Computational insights into electrocatalytic CO2 reduction facilitated by Mn(I) half sandwich-based catalysts: Role of substitution and solvent

Abstract

Using the density functional theory (DFT) calculations, we have considered a series of Mn(I) half sandwich-based catalysts and explored the electrochemical CO2 reduction to CO. Various substituents (NH2, CMe3, CH3, OH and COOH) and solvent effects (acetonitrile, water and DMSO) have been studied to understand their roles in the CO2 reduction reactions. For active catalyst formation, the substituent effect is found to be very significant for the second reduction potentials compared to the first reduction potentials.
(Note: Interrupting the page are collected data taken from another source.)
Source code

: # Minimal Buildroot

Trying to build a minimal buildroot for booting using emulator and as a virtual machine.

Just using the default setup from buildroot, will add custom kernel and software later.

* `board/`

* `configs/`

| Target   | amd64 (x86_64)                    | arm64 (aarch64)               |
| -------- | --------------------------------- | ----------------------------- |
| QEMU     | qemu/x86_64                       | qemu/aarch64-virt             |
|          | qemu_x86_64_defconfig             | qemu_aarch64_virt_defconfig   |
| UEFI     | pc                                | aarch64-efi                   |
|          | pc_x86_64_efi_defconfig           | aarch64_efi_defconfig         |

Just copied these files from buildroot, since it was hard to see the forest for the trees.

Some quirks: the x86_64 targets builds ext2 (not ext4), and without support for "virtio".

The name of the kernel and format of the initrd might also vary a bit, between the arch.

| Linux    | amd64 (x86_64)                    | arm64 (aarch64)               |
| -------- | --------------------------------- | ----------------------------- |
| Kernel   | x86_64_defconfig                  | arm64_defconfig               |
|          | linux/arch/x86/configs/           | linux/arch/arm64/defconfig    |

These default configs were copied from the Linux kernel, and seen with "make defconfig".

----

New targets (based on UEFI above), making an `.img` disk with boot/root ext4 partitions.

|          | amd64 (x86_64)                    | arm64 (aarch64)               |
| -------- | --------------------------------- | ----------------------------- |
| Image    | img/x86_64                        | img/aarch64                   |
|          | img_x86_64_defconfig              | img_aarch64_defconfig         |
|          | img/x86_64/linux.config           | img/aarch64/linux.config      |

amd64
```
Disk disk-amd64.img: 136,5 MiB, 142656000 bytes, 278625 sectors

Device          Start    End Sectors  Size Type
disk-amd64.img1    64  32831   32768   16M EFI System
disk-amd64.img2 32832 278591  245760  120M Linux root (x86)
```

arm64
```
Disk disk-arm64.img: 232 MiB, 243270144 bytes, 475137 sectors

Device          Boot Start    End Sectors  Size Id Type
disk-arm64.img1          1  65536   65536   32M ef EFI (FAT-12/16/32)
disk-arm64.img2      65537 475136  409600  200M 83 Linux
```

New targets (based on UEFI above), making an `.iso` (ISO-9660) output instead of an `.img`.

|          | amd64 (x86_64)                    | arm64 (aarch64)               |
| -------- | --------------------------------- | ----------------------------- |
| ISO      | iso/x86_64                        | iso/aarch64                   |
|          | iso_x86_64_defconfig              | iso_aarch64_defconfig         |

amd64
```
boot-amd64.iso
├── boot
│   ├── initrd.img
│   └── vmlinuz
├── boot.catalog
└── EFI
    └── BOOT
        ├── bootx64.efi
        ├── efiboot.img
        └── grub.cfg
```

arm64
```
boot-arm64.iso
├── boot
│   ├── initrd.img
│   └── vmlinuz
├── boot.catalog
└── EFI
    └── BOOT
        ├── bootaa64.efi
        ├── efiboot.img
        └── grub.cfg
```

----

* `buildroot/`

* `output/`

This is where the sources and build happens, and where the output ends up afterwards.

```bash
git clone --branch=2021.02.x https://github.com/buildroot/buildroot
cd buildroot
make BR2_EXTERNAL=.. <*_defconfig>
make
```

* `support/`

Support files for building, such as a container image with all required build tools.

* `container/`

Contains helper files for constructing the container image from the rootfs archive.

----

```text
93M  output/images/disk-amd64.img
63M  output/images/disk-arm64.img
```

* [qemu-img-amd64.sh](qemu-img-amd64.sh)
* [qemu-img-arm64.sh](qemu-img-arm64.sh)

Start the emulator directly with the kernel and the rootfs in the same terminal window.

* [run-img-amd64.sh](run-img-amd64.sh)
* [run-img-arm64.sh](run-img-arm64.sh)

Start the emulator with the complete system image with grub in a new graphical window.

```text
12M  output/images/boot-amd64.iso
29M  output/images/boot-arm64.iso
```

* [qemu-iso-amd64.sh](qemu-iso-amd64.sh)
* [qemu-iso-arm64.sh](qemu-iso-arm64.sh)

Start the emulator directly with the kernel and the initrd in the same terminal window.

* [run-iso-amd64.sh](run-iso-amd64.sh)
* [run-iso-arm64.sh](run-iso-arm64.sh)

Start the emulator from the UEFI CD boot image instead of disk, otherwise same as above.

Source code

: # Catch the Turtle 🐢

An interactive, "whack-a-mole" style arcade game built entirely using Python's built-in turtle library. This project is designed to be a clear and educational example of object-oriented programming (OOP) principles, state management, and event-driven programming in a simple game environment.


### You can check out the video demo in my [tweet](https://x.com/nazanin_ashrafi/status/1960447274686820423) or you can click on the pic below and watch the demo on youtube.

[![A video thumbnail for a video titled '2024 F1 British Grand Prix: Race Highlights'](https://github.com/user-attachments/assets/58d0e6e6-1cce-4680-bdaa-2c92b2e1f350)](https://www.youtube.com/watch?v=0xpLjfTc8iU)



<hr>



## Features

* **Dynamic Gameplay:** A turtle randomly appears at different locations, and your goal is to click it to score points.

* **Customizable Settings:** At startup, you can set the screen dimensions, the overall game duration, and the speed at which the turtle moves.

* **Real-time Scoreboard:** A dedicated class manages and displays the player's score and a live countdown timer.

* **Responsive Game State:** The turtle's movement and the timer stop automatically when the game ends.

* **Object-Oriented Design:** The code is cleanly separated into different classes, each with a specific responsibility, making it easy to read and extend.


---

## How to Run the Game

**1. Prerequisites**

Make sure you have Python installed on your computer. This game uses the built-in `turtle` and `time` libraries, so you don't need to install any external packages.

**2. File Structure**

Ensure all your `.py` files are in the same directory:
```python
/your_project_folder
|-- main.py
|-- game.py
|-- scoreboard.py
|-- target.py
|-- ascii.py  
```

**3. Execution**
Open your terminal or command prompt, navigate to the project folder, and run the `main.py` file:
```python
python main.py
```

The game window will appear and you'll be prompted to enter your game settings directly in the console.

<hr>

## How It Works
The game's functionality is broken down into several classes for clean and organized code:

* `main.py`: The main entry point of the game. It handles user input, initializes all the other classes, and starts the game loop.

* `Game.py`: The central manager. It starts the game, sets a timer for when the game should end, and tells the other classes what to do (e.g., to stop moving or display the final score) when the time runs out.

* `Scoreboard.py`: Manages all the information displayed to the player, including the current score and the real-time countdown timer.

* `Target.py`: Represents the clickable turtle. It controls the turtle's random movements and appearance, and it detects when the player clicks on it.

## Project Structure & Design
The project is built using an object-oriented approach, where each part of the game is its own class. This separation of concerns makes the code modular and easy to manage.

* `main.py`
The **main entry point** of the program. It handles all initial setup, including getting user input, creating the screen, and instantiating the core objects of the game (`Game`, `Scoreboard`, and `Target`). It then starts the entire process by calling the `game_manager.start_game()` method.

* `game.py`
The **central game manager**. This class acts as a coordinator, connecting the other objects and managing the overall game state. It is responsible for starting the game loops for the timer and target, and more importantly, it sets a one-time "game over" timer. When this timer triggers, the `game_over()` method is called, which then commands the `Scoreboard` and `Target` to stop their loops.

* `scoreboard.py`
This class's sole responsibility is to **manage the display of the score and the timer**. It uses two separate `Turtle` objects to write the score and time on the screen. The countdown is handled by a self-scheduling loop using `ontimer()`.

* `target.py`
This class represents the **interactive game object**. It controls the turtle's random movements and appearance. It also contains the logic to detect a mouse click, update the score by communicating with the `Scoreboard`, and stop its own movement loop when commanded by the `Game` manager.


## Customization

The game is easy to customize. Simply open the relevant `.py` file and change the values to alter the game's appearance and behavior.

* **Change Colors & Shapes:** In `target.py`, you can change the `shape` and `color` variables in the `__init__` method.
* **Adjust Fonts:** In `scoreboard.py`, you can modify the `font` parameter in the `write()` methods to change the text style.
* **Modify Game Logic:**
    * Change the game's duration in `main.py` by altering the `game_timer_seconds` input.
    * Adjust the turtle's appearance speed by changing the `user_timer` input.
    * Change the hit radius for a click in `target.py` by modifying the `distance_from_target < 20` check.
However, the solvent effect is significant for both the reduction potentials. The detailed investigations of our calculated results show that the formation of the active catalyst, CO2 vs. proton binding, and formation/breaking of C–OH bond are the most important steps. The COOH substitution in the Mn(I) half sandwich-based catalyst is found to be more promising for the efficient formation/breaking of C–OH bond during CO2 reduction reaction. The calculated results show that the reduction step is more favourable in DMSO followed by water and acetonitrile solvent whereas protonation step is more favourable in acetonitrile followed by water and DMSO solvent. As the electrochemical CO2 reduction reaction contain both protonation and reduction steps the perfect solvent will be water.